> **What you are asked to do**: How many of the lines below have the word "values" in them? The answer is that number and nothing more.

> **Task material**:
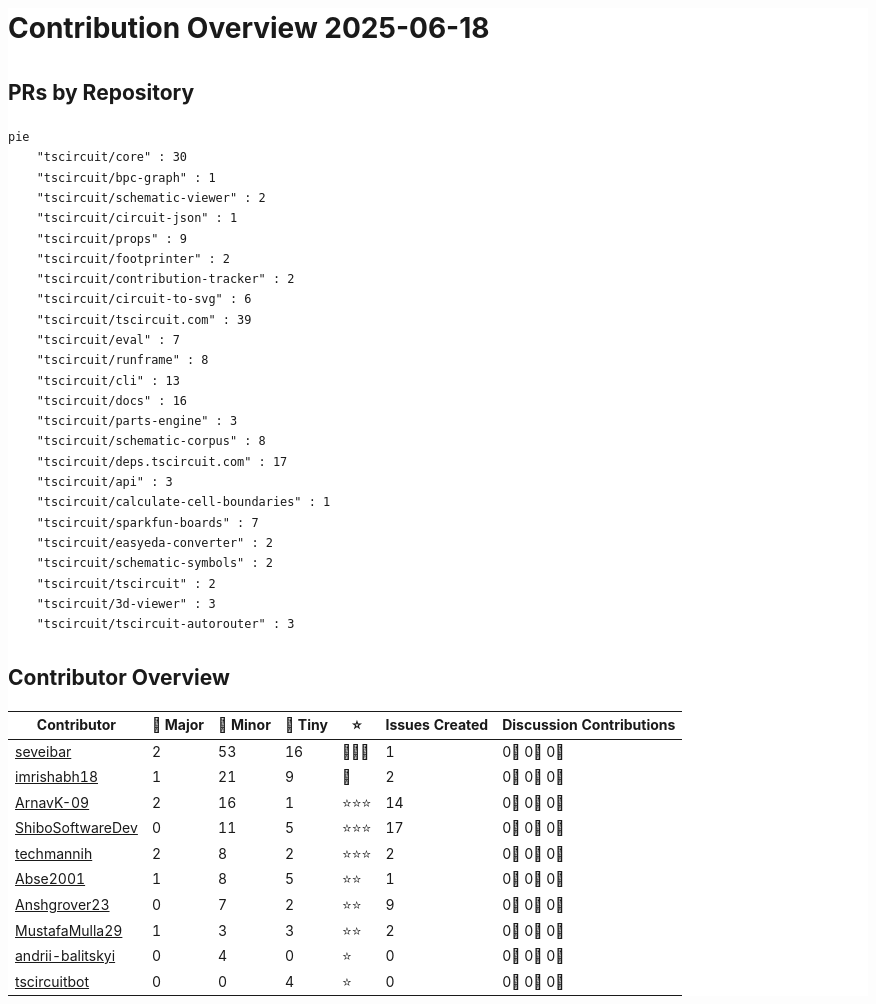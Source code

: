 # Contribution Overview 2025-06-18

## PRs by Repository

```mermaid
pie
    "tscircuit/core" : 30
    "tscircuit/bpc-graph" : 1
    "tscircuit/schematic-viewer" : 2
    "tscircuit/circuit-json" : 1
    "tscircuit/props" : 9
    "tscircuit/footprinter" : 2
    "tscircuit/contribution-tracker" : 2
    "tscircuit/circuit-to-svg" : 6
    "tscircuit/tscircuit.com" : 39
    "tscircuit/eval" : 7
    "tscircuit/runframe" : 8
    "tscircuit/cli" : 13
    "tscircuit/docs" : 16
    "tscircuit/parts-engine" : 3
    "tscircuit/schematic-corpus" : 8
    "tscircuit/deps.tscircuit.com" : 17
    "tscircuit/api" : 3
    "tscircuit/calculate-cell-boundaries" : 1
    "tscircuit/sparkfun-boards" : 7
    "tscircuit/easyeda-converter" : 2
    "tscircuit/schematic-symbols" : 2
    "tscircuit/tscircuit" : 2
    "tscircuit/3d-viewer" : 3
    "tscircuit/tscircuit-autorouter" : 3
```

## Contributor Overview

| Contributor | 🐳 Major | 🐙 Minor | 🐌 Tiny | ⭐ | Issues Created | Discussion Contributions |
|-------------|---------|---------|---------|-----|----------------|--------------------------|
| [seveibar](#seveibar) | 2 | 53 | 16 | 👑👑👑 | 1 | 0🔹 0🔶 0💎 |
| [imrishabh18](#imrishabh18) | 1 | 21 | 9 | 👑 | 2 | 0🔹 0🔶 0💎 |
| [ArnavK-09](#ArnavK-09) | 2 | 16 | 1 | ⭐⭐⭐ | 14 | 0🔹 0🔶 0💎 |
| [ShiboSoftwareDev](#ShiboSoftwareDev) | 0 | 11 | 5 | ⭐⭐⭐ | 17 | 0🔹 0🔶 0💎 |
| [techmannih](#techmannih) | 2 | 8 | 2 | ⭐⭐⭐ | 2 | 0🔹 0🔶 0💎 |
| [Abse2001](#Abse2001) | 1 | 8 | 5 | ⭐⭐ | 1 | 0🔹 0🔶 0💎 |
| [Anshgrover23](#Anshgrover23) | 0 | 7 | 2 | ⭐⭐ | 9 | 0🔹 0🔶 0💎 |
| [MustafaMulla29](#MustafaMulla29) | 1 | 3 | 3 | ⭐⭐ | 2 | 0🔹 0🔶 0💎 |
| [andrii-balitskyi](#andrii-balitskyi) | 0 | 4 | 0 | ⭐ | 0 | 0🔹 0🔶 0💎 |
| [tscircuitbot](#tscircuitbot) | 0 | 0 | 4 | ⭐ | 0 | 0🔹 0🔶 0💎 |

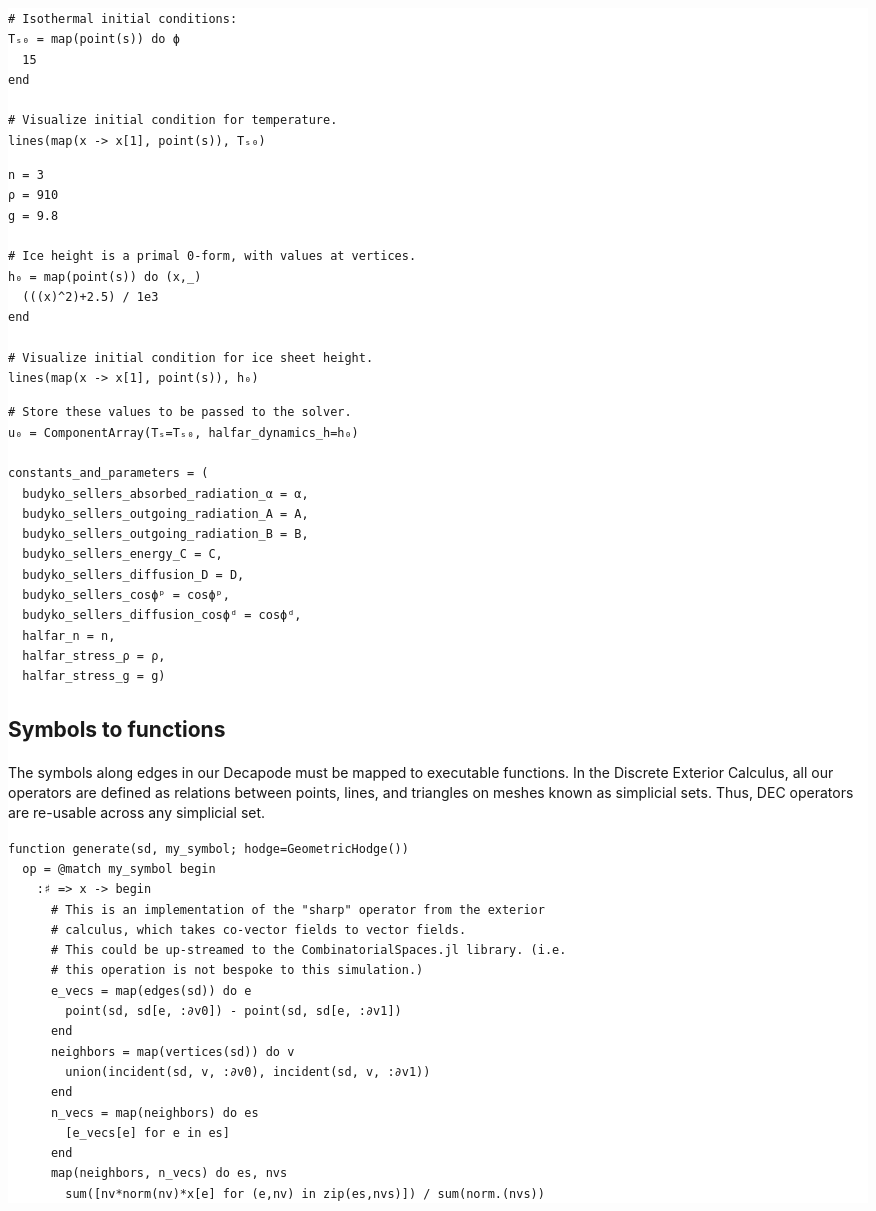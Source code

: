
 ``` @example DEC
# Isothermal initial conditions:
Tₛ₀ = map(point(s)) do ϕ
  15
end

# Visualize initial condition for temperature.
lines(map(x -> x[1], point(s)), Tₛ₀)
```

``` @example DEC
n = 3
ρ = 910
g = 9.8

# Ice height is a primal 0-form, with values at vertices.
h₀ = map(point(s)) do (x,_)
  (((x)^2)+2.5) / 1e3
end

# Visualize initial condition for ice sheet height.
lines(map(x -> x[1], point(s)), h₀)
```

``` @example DEC
# Store these values to be passed to the solver.
u₀ = ComponentArray(Tₛ=Tₛ₀, halfar_dynamics_h=h₀)

constants_and_parameters = (
  budyko_sellers_absorbed_radiation_α = α,
  budyko_sellers_outgoing_radiation_A = A,
  budyko_sellers_outgoing_radiation_B = B,
  budyko_sellers_energy_C = C,
  budyko_sellers_diffusion_D = D,
  budyko_sellers_cosϕᵖ = cosϕᵖ,
  budyko_sellers_diffusion_cosϕᵈ = cosϕᵈ,
  halfar_n = n,
  halfar_stress_ρ = ρ,
  halfar_stress_g = g)
```

## Symbols to functions

The symbols along edges in our Decapode must be mapped to executable functions. In the Discrete Exterior Calculus, all our operators are defined as relations between points, lines, and triangles on meshes known as simplicial sets. Thus, DEC operators are re-usable across any simplicial set.

``` @example DEC
function generate(sd, my_symbol; hodge=GeometricHodge())
  op = @match my_symbol begin
    :♯ => x -> begin
      # This is an implementation of the "sharp" operator from the exterior
      # calculus, which takes co-vector fields to vector fields.
      # This could be up-streamed to the CombinatorialSpaces.jl library. (i.e.
      # this operation is not bespoke to this simulation.)
      e_vecs = map(edges(sd)) do e
        point(sd, sd[e, :∂v0]) - point(sd, sd[e, :∂v1])
      end
      neighbors = map(vertices(sd)) do v
        union(incident(sd, v, :∂v0), incident(sd, v, :∂v1))
      end
      n_vecs = map(neighbors) do es
        [e_vecs[e] for e in es]
      end
      map(neighbors, n_vecs) do es, nvs
        sum([nv*norm(nv)*x[e] for (e,nv) in zip(es,nvs)]) / sum(norm.(nvs))
```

> **Exercise solution**: 2